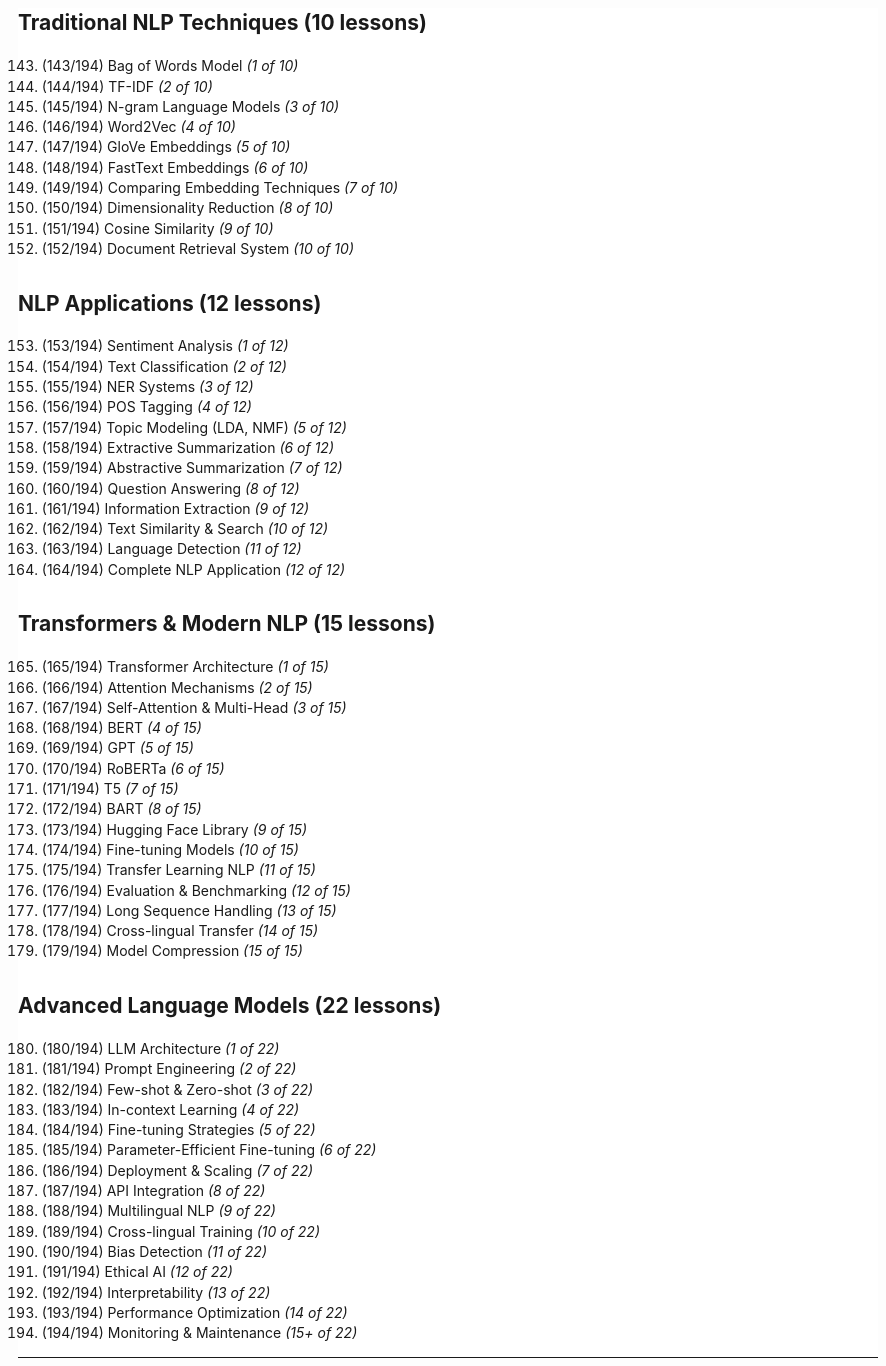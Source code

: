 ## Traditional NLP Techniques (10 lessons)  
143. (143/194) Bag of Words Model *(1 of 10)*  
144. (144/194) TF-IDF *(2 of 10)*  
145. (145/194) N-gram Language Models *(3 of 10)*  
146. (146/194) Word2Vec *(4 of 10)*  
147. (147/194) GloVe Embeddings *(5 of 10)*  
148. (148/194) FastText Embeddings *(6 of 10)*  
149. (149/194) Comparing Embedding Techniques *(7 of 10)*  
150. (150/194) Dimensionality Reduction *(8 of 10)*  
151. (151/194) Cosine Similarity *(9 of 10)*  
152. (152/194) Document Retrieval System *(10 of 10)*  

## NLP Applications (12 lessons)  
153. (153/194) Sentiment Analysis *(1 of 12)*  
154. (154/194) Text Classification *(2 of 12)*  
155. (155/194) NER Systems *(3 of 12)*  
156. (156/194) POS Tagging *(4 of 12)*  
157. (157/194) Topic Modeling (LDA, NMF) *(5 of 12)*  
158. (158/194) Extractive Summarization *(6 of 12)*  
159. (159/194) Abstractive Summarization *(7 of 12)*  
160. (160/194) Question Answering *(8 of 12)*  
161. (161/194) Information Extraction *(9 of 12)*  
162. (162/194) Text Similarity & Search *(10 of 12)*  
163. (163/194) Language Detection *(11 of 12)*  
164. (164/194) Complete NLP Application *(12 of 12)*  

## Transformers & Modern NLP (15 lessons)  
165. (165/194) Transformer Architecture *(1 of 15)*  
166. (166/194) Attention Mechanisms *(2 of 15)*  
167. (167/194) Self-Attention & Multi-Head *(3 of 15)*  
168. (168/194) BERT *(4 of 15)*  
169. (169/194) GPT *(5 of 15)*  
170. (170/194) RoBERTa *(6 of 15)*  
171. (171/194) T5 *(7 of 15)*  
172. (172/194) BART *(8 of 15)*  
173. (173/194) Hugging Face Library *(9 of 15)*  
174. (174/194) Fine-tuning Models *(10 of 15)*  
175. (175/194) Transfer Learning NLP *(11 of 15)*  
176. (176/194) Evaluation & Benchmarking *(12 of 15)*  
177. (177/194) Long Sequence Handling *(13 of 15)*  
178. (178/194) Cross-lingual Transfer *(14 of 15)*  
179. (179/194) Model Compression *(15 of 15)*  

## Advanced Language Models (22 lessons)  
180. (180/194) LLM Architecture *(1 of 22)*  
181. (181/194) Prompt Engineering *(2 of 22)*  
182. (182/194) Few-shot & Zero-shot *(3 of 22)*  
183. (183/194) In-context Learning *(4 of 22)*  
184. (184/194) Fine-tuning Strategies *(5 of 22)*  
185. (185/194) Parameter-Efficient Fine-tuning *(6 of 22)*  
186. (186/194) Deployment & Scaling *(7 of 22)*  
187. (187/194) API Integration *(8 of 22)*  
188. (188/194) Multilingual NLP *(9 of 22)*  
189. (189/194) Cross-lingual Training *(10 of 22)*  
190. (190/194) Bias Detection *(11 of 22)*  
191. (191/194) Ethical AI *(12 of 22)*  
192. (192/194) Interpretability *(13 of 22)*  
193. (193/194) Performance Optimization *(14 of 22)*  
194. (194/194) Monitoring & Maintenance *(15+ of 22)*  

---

------------

Task instructions:
Retype the entries above exactly, but only from the line containing "145. (145/194) N-gram" through the line containing "173. (173/194) Hugging", both included.

Answer for this exercise:
145. (145/194) N-gram Language Models *(3 of 10)*  
146. (146/194) Word2Vec *(4 of 10)*  
147. (147/194) GloVe Embeddings *(5 of 10)*  
148. (148/194) FastText Embeddings *(6 of 10)*  
149. (149/194) Comparing Embedding Techniques *(7 of 10)*  
150. (150/194) Dimensionality Reduction *(8 of 10)*  
151. (151/194) Cosine Similarity *(9 of 10)*  
152. (152/194) Document Retrieval System *(10 of 10)*  

## NLP Applications (12 lessons)  
153. (153/194) Sentiment Analysis *(1 of 12)*  
154. (154/194) Text Classification *(2 of 12)*  
155. (155/194) NER Systems *(3 of 12)*  
156. (156/194) POS Tagging *(4 of 12)*  
157. (157/194) Topic Modeling (LDA, NMF) *(5 of 12)*  
158. (158/194) Extractive Summarization *(6 of 12)*  
159. (159/194) Abstractive Summarization *(7 of 12)*  
160. (160/194) Question Answering *(8 of 12)*  
161. (161/194) Information Extraction *(9 of 12)*  
162. (162/194) Text Similarity & Search *(10 of 12)*  
163. (163/194) Language Detection *(11 of 12)*  
164. (164/194) Complete NLP Application *(12 of 12)*  

## Transformers & Modern NLP (15 lessons)  
165. (165/194) Transformer Architecture *(1 of 15)*  
166. (166/194) Attention Mechanisms *(2 of 15)*  
167. (167/194) Self-Attention & Multi-Head *(3 of 15)*  
168. (168/194) BERT *(4 of 15)*  
169. (169/194) GPT *(5 of 15)*  
170. (170/194) RoBERTa *(6 of 15)*  
171. (171/194) T5 *(7 of 15)*  
172. (172/194) BART *(8 of 15)*  
173. (173/194) Hugging Face Library *(9 of 15)*  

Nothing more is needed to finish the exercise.